Cuban footballer (born 2004)

Alessio Raballo Diaz (born 9 September 2006) is a professional footballer who plays as forward for club Torino. Born in Italy, he plays for the Cuba national team.

==Club career==
A youth product of CBS Scuola Calcio, Raballo joined the youth academy of Serie A club Torino in 2019 where he finished his development. On 29 December 2024, he received his first call-up with the Torino senior squad for a Serie A match against Udinese, as an unused substitute however.

On 3 February 2025, he was loaned to fellow Serie A club Parma for the second half of the 2024–25 season, joining their Primavera squad immediately.

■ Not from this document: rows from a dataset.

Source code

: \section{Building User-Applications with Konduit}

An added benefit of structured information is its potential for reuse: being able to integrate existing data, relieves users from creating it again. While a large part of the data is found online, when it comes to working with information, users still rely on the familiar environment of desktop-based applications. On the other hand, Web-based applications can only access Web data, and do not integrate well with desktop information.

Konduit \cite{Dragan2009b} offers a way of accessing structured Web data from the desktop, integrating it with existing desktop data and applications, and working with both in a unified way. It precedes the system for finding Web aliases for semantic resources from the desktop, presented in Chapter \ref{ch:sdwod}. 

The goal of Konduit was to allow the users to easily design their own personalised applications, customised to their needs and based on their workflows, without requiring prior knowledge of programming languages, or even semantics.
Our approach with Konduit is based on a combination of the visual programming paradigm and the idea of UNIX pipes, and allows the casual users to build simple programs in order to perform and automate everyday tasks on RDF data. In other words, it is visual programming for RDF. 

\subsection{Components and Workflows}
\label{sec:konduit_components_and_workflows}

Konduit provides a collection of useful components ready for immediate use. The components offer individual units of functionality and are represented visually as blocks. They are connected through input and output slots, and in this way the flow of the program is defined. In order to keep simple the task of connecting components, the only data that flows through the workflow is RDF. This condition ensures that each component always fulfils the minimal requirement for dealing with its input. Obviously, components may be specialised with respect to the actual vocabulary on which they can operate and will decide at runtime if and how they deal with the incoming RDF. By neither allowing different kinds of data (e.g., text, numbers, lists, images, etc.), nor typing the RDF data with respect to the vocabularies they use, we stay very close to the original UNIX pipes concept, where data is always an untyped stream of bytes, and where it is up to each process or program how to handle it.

On 28 August 2025, Raballo joined the under-20 team of recently promoted Serie A club Cremonese, on an initial one-year loan with an option to buy at the end of the 2025–26 season.

==International career==
Raballo was born in Italy to an Italian father and a Cuban mother. He was called up to the Cuba national team for 2025 CONCACAF Gold Cup matches in March 2025. Alongside Camilo Pinillo, they were the first foreign-born players called up to the national team in nearly 60 years.

==Career statistics==
===International===
Scores and results list Cuba's goal tally first.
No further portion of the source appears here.